The more things change, the more we need “immutable”

Why const?

With judicious use of const you can catch many bugs and improve code documentation and maintenance. For me the classic example is reading from and writing to files. Look at these two interfaces in stylized C++:

bool Read(File & file, char * buffer, unsigned & size)
bool Write(File & file, char const * buffer, unsigned const & size);

The first one tells me that the buffer may be modified by the function. In fact, the Read function will most likely write characters into it. It is also allowed to modify the parameter size, putting the number of characters read into it. The incorrect call

Read("abc", 3);

will not compile.

The second declaration promises that the buffer will not be modified and neither will size. So the following (correct) call will compile:

Write("abc", 3);

What’s more, when compiling the implementation of Write, the compiler will ensure that the arguments are not modified (unless the programmer subverts the type system using const_cast).
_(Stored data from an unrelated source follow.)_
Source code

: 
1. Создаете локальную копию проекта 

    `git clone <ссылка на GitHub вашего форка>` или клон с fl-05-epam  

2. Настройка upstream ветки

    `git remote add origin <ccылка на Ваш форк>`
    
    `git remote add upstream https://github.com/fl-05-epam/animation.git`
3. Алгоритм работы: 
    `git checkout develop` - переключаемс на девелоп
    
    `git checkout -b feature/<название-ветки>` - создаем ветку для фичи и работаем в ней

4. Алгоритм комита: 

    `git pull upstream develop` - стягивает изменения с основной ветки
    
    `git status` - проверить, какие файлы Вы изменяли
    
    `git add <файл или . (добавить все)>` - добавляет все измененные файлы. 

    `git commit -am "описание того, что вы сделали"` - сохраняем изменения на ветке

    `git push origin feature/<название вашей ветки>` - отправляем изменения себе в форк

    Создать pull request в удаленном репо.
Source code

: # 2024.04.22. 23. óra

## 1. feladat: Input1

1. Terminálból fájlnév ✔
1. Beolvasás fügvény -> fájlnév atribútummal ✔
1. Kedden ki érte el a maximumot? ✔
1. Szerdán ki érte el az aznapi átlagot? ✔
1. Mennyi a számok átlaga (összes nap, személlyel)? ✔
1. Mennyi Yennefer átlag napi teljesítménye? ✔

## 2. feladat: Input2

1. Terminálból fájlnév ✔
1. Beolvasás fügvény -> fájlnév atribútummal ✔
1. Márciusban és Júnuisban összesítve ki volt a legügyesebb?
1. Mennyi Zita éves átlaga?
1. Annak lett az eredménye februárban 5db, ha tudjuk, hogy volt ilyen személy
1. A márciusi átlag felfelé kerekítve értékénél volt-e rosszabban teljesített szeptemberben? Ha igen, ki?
What does const guarantee? Not much!

This optimistic picture is marred by a few gotchas. You’d think that if you call a function taking a const reference, the object you are passing won’t change (assume there’s no use of const_cast or mutable members). Think again!

In a multithreaded program, another thread might change the object concurrently. You may avoid this problem by preventing concurrent access using critical sections.
But even in a single threaded program there is no guarantee the const object won’t change. That’s because there might be a non-const alias to the argument you’re passing. This alias might be accessible to the function either through a global variable, or through another argument. The classic example is copying elements between overlapping ranges. The source for the copy is passed as const, the target as non-const, but if they point at overlapping regions, the source may end up modified.
There is a stronger version of constness that might guarantee immutability. The qualifier is usually called immutable and it’s available in the D programming language and in some dialects of Java. I’ll come back to it later.
On top of those gotchas, even in a single-threaded C++ program with no aliasing of arguments, a const function argument might get mutated. That’s because constness is shallow–it doesn’t protect indirect data members (pointers or references). See next section.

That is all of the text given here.